• [Goal of the exercise]
From the listing below, pull each line that includes "order".

• [Dataset extract]
=======

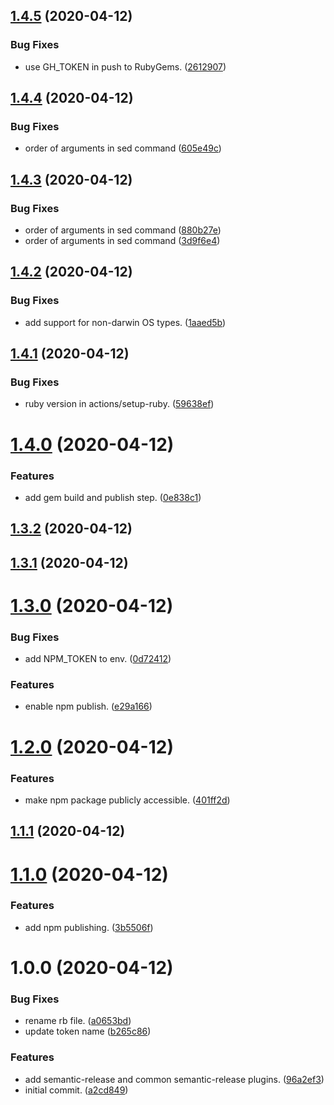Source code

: ## [1.4.5](https://github.com/aorinevo/semantic-release-gem-demo/compare/v1.4.4...v1.4.5) (2020-04-12)


### Bug Fixes

* use GH_TOKEN in push to RubyGems. ([2612907](https://github.com/aorinevo/semantic-release-gem-demo/commit/2612907793aa070c72092b1fee2c5b5c20e28e48))

## [1.4.4](https://github.com/aorinevo/semantic-release-gem-demo/compare/v1.4.3...v1.4.4) (2020-04-12)


### Bug Fixes

* order of arguments in sed command ([605e49c](https://github.com/aorinevo/semantic-release-gem-demo/commit/605e49cb2026aaaa3deda88734bdfc001892989d))

## [1.4.3](https://github.com/aorinevo/semantic-release-gem-demo/compare/v1.4.2...v1.4.3) (2020-04-12)


### Bug Fixes

* order of arguments in sed command ([880b27e](https://github.com/aorinevo/semantic-release-gem-demo/commit/880b27e58ae627f4528ef7fc0e7d0825deda6a2f))
* order of arguments in sed command ([3d9f6e4](https://github.com/aorinevo/semantic-release-gem-demo/commit/3d9f6e4ee31d1d6a356419837f83ca2ee23f0f7e))

## [1.4.2](https://github.com/aorinevo/semantic-release-gem-demo/compare/v1.4.1...v1.4.2) (2020-04-12)


### Bug Fixes

* add support for non-darwin OS types. ([1aaed5b](https://github.com/aorinevo/semantic-release-gem-demo/commit/1aaed5be02ddfa96a2f4c95ded451065f0df48b1))

## [1.4.1](https://github.com/aorinevo/semantic-release-gem-demo/compare/v1.4.0...v1.4.1) (2020-04-12)


### Bug Fixes

* ruby version in actions/setup-ruby. ([59638ef](https://github.com/aorinevo/semantic-release-gem-demo/commit/59638efd2c9f555b3844aaec81be751f9d4804a9))

# [1.4.0](https://github.com/aorinevo/semantic-release-gem-demo/compare/v1.3.2...v1.4.0) (2020-04-12)


### Features

* add gem build and publish step. ([0e838c1](https://github.com/aorinevo/semantic-release-gem-demo/commit/0e838c1cca50660db03437637986dd8c637e6817))

## [1.3.2](https://github.com/aorinevo/semantic-release-gem-demo/compare/v1.3.1...v1.3.2) (2020-04-12)

## [1.3.1](https://github.com/aorinevo/semantic-release-gem-demo/compare/v1.3.0...v1.3.1) (2020-04-12)

# [1.3.0](https://github.com/aorinevo/semantic-release-gem-demo/compare/v1.2.0...v1.3.0) (2020-04-12)


### Bug Fixes

* add NPM_TOKEN to env. ([0d72412](https://github.com/aorinevo/semantic-release-gem-demo/commit/0d7241288b4f3d2b087737b112d4f55e28f67f4e))


### Features

* enable npm publish. ([e29a166](https://github.com/aorinevo/semantic-release-gem-demo/commit/e29a166c5b6b69e5c6d733ff02832e902a0437c1))

# [1.2.0](https://github.com/aorinevo/semantic-release-gem-demo/compare/v1.1.1...v1.2.0) (2020-04-12)


### Features

* make npm package publicly accessible. ([401ff2d](https://github.com/aorinevo/semantic-release-gem-demo/commit/401ff2ddca3eb1a5194882e2def80d7ae74f7b9e))

## [1.1.1](https://github.com/aorinevo/semantic-release-gem-demo/compare/v1.1.0...v1.1.1) (2020-04-12)

# [1.1.0](https://github.com/aorinevo/semantic-release-gem-demo/compare/v1.0.0...v1.1.0) (2020-04-12)


### Features

* add npm publishing. ([3b5506f](https://github.com/aorinevo/semantic-release-gem-demo/commit/3b5506fef99bf1c075b7e0f750ef143c923eb80c))

# 1.0.0 (2020-04-12)


### Bug Fixes

* rename rb file. ([a0653bd](https://github.com/aorinevo/semantic-release-gem-demo/commit/a0653bdc0c6442db0843f87c21f5fed48bdcb91a))
* update token name ([b265c86](https://github.com/aorinevo/semantic-release-gem-demo/commit/b265c86026f6d2ac5d2b08dcf1e12cde834d4146))


### Features

* add semantic-release and common semantic-release plugins. ([96a2ef3](https://github.com/aorinevo/semantic-release-gem-demo/commit/96a2ef3d7ef68d1e66930a8767461f51181bec9e))
* initial commit. ([a2cd849](https://github.com/aorinevo/semantic-release-gem-demo/commit/a2cd84904a3ebb23289109e3f93b762ee6c28830))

=======

• [Task solution]
* order of arguments in sed command ([605e49c](https://github.com/aorinevo/semantic-release-gem-demo/commit/605e49cb2026aaaa3deda88734bdfc001892989d))
* order of arguments in sed command ([880b27e](https://github.com/aorinevo/semantic-release-gem-demo/commit/880b27e58ae627f4528ef7fc0e7d0825deda6a2f))
* order of arguments in sed command ([3d9f6e4](https://github.com/aorinevo/semantic-release-gem-demo/commit/3d9f6e4ee31d1d6a356419837f83ca2ee23f0f7e))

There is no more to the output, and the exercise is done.